Gestaltungsmöglichkeiten
Vieles spricht dafür, dass auch nach dieser Entscheidung Freiräume für eine Tätigkeit von privaten Entsorgungsunternehmen verbleiben. Solche bestehen beispielsweise im Rahmen einer Beauftragung durch den Hersteller oder Vertreiber nach § 20 ElektroG. Diese Einschätzung deckt sich auch mit der Begründung des Gesetzesentwurfes der Bundesregierung zum KrWG, die lediglich davon ausgeht, dass eine Sammlung durch nicht beauftragte Dritte weder erlaubt noch genehmigungsfähig sein soll. Im Umkehrschluss können Sammlungen durch beauftragte Dritter, wie private Entsorgungsunternehmen, zulässig sein. Außerdem können sich öffentlich-rechtliche Entsorgungsträger im Rahmen ihrer Verantwortung für die Einrichtung und den Betrieb von Sammelstellen für Altgeräte aus privaten Haushaltungen nach § 9 Abs. 2 bis 4 ElektroG eines privaten Entsorgungsunternehmens unter der Wahrung der vergaberechtlichen Vorschriften bedienen und diese beispielsweise bei der Errichtung eines Holsystems mit der Erfassung der Elektrogeräte bei privaten Haushaltungen oder beim Betrieb von Sammelstellen beauftragen.

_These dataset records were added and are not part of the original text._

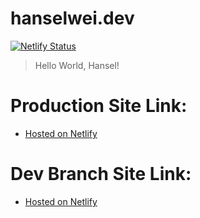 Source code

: # hanselwei.dev
[![Netlify Status](https://api.netlify.com/api/v1/badges/e1939fee-0a59-40be-b538-0f6024576640/deploy-status)](https://app.netlify.com/sites/hansel/deploys) 

> Hello World, Hansel!

# Production Site Link:
- [Hosted on Netlify](https://www.hanselwei.dev)

# Dev Branch Site Link:
- [Hosted on Netlify](https://develop.hanselwei.dev/)
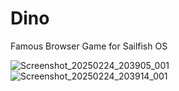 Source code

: # Dino
Famous Browser Game for Sailfish OS

![Screenshot_20250224_203905_001](https://github.com/user-attachments/assets/8eeb73d6-44e7-4357-b2e7-9558837f1773)
![Screenshot_20250224_203914_001](https://github.com/user-attachments/assets/83107faa-b390-4417-ab1c-63657e957156)

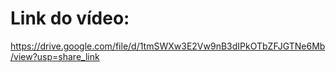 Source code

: # Link do vídeo:
https://drive.google.com/file/d/1tmSWXw3E2Vw9nB3dIPkOTbZFJGTNe6Mb/view?usp=share_link
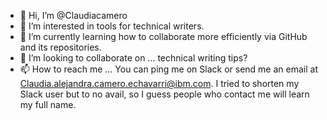 - 👋 Hi, I’m @Claudiacamero
- 👀 I’m interested in tools for technical writers.
- 🌱 I’m currently learning how to collaborate more efficiently via GitHub and its repositories.
- 💞️ I’m looking to collaborate on ... technical writing tips?
- 📫 How to reach me ... You can ping me on Slack or send me an email at Claudia.alejandra.camero.echavarri@ibm.com. I tried to shorten my Slack user but to no avail, so I guess people who contact me will learn my full name. 

<!---
Claudiacamero/Claudiacamero is a ✨ special ✨ repository because its `README.md` (this file) appears on your GitHub profile.
You can click the Preview link to take a look at your changes.
--->
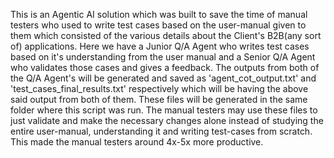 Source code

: This is an Agentic AI solution which was built to save the time of manual testers who used to write test cases based on the user-manual given to them 
which consisted of the various details about the Client's B2B(any sort of) applications. Here we have a Junior Q/A Agent who writes test cases based on
it's understanding from the user manual and a Senior Q/A Agent who validates those cases and gives a feedback. The outputs from both of the Q/A Agent's 
will be generated and saved as 'agent_cot_output.txt' and 'test_cases_final_results.txt' respectively which will be having the above said output from both of
them. These files will be generated in the same folder where this script was run. The manual testers may use these files to just validate and make the
necessary changes alone instead of studying the entire user-manual, understanding it and writing test-cases from scratch. This made the manual testers around
4x-5x more productive.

Nach § 10 Abs. 2 Satz 3 ElektroG ist zudem die Möglichkeit einer jederzeitigen Vereinbarung zwischen Hersteller und Nutzer für Altgeräte anderer Nutzer als privater Haushalte, die nach dem 13.08.2005 in Verkehr gebracht worden sind, gegeben. Sofern Hersteller und Nutzer vereinbaren sollten, dass keine Rücknahmepflichten der Hersteller für Altgeräte bestehen, bleibt es bei solchen Geräten bei der Grundregel des § 17 Abs. 1 Satz 2 KrWG. Danach unterliegen Abfälle zur Verwertung aus sonstigen Herkunftsbereichen (z. B. Gewerbe und Industrie) nicht der Überlassungspflicht an den öffentlich-rechtlichen Entsorgungsträger. Damit erscheint auch hier eine Rücknahme vom gewerblichen Nutzer durch ein Entsorgungsunternehmen möglich, ohne dass dieses durch Vertreiber, Hersteller oder öffentlich-rechtliche Entsorgungsträger beauftragt werden muss.

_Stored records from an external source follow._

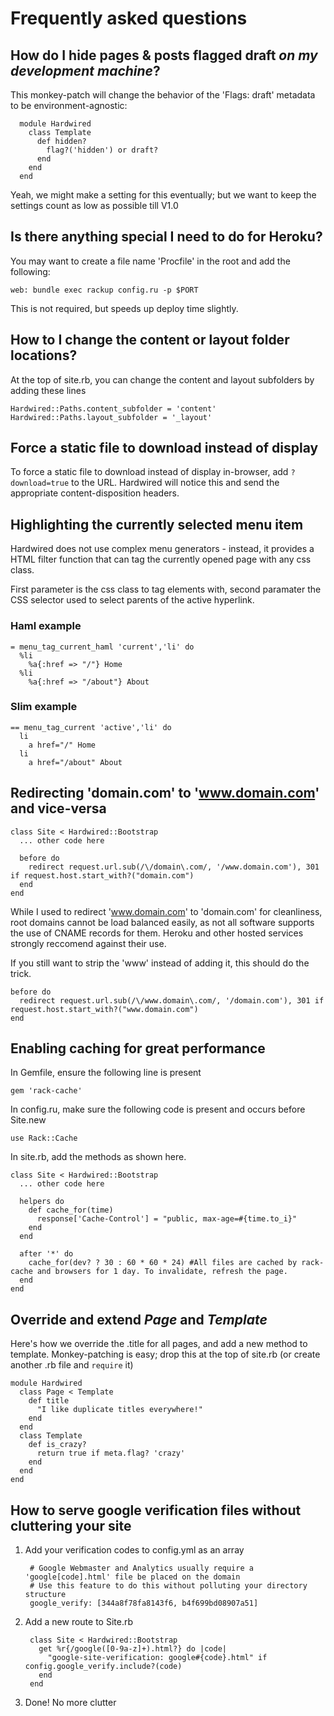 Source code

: # Frequently asked questions


## How do I hide pages & posts flagged draft *on my development machine*?

This monkey-patch will change the behavior of the 'Flags: draft' metadata to be environment-agnostic:

      module Hardwired
        class Template
          def hidden?
            flag?('hidden') or draft?
          end
        end
      end

Yeah, we might make a setting for this eventually; but we want to keep the settings count as low as possible till V1.0

## Is there anything special I need to do for Heroku?

You may want to create a file name 'Procfile' in the root and add the following:

    web: bundle exec rackup config.ru -p $PORT

This is not required, but speeds up deploy time slightly.


## How to I change the content or layout folder locations?

At the top of site.rb, you can change the content and layout subfolders by adding these lines

    Hardwired::Paths.content_subfolder = 'content'
    Hardwired::Paths.layout_subfolder = '_layout'


## Force a static file to download instead of display

To force a static file to download instead of display in-browser, add `?download=true` to the URL. Hardwired will notice this and send the appropriate content-disposition headers.


## Highlighting the currently selected menu item

Hardwired does not use complex menu generators - instead, it provides a HTML filter function that can tag the currently opened page with any css class.

First parameter is the css class to tag elements with, second paramater the CSS selector used to select parents of the active hyperlink.


### Haml example

    = menu_tag_current_haml 'current','li' do
      %li
        %a{:href => "/"} Home
      %li
        %a{:href => "/about"} About

### Slim example

    == menu_tag_current 'active','li' do
      li
        a href="/" Home
      li
        a href="/about" About
   

## Redirecting 'domain.com' to 'www.domain.com' and vice-versa

    class Site < Hardwired::Bootstrap
      ... other code here

      before do
        redirect request.url.sub(/\/domain\.com/, '/www.domain.com'), 301 if request.host.start_with?("domain.com")
      end
    end 

While I used to redirect 'www.domain.com' to 'domain.com' for cleanliness, root domains cannot be load balanced easily, as not all software supports the use of CNAME records for them. Heroku and other hosted services strongly reccomend against their use. 

If you still want to strip the 'www' instead of adding it, this should do the trick.


    before do
      redirect request.url.sub(/\/www.domain\.com/, '/domain.com'), 301 if request.host.start_with?("www.domain.com")
    end


## Enabling caching for great performance

In Gemfile, ensure the following line is present

    gem 'rack-cache'
  
In config.ru, make sure the following code is present and occurs before Site.new

    use Rack::Cache

In site.rb, add the methods as shown here.

    class Site < Hardwired::Bootstrap
      ... other code here
      
      helpers do
        def cache_for(time)
          response['Cache-Control'] = "public, max-age=#{time.to_i}"
        end
      end

      after '*' do 
        cache_for(dev? ? 30 : 60 * 60 * 24) #All files are cached by rack-cache and browsers for 1 day. To invalidate, refresh the page.
      end  
    end



## Override and extend *Page* and *Template*

Here's how we override the .title for all pages, and add a new method to template.
Monkey-patching is easy; drop this at the top of site.rb (or create another .rb file and `require` it)

    module Hardwired
      class Page < Template
        def title
          "I like duplicate titles everywhere!"
        end
      end
      class Template
        def is_crazy?
          return true if meta.flag? 'crazy'
        end
      end
    end


## How to serve google verification files without cluttering your site

1. Add your verification codes to config.yml as an array
        
        # Google Webmaster and Analytics usually require a 'google[code].html' file be placed on the domain
        # Use this feature to do this without polluting your directory structure
        google_verify: [344a8f78fa8143f6, b4f699bd08907a51]

2. Add a new route to Site.rb 
      
        class Site < Hardwired::Bootstrap
          get %r{/google([0-9a-z]+).html?} do |code|
            "google-site-verification: google#{code}.html" if config.google_verify.include?(code)
          end
        end

3. Done! No more clutter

Auch für Geräte, die vor dem 13.08.2005 in Verkehr gebracht worden sind (sog. historische Altgeräte), obliegt die Entsorgungspflicht dem aktuellen Besitzer. Für diesen Bereich ist ebenfalls die Grundregel des § 17 Abs. 1 Satz 2 KrWG zu beachten. Damit erscheint auch in diesem Bereich eine Rücknahme vom aktuellen Besitzer durch ein Entsorgungsunternehmen ohne Beauftragung durch Vertreiber, Hersteller oder öffentlich-rechtliche Entsorgungsträger möglich.
Eine Rücknahme von Elektrogeräten aus privaten Haushalten durch private Entsorgungsunternehmen ist zudem denkbar, soweit keine Rückgabepflichten nach ElektroG oder Andienungs- bzw. Überlassungspflichten nach KrWG eingreifen sollten. Eine Einschränkung oder ein Ausschluss dieser Pflichten ist im Einzelfall, z. B. auf Grundlage einer kommunalen Satzungsbestimmung, denkbar.
Praktische Empfehlung
In der Praxis erscheint die Beauftragung privater Entsorgungsunternehmer durch Hersteller und Vertreiber mit der Erfassung von Elektroaltgeräten aus privaten Haushalten sowie gewerblichen/ industriellen Anfallstellen als einfachste gangbare Möglichkeit. Auch Vereinbarungen zwischen Herstellern und Nutzern sind möglich, allerdings sind solche mit weitaus höherem Aufwand, vor allem hinsichtlich der Dokumentation, verbunden.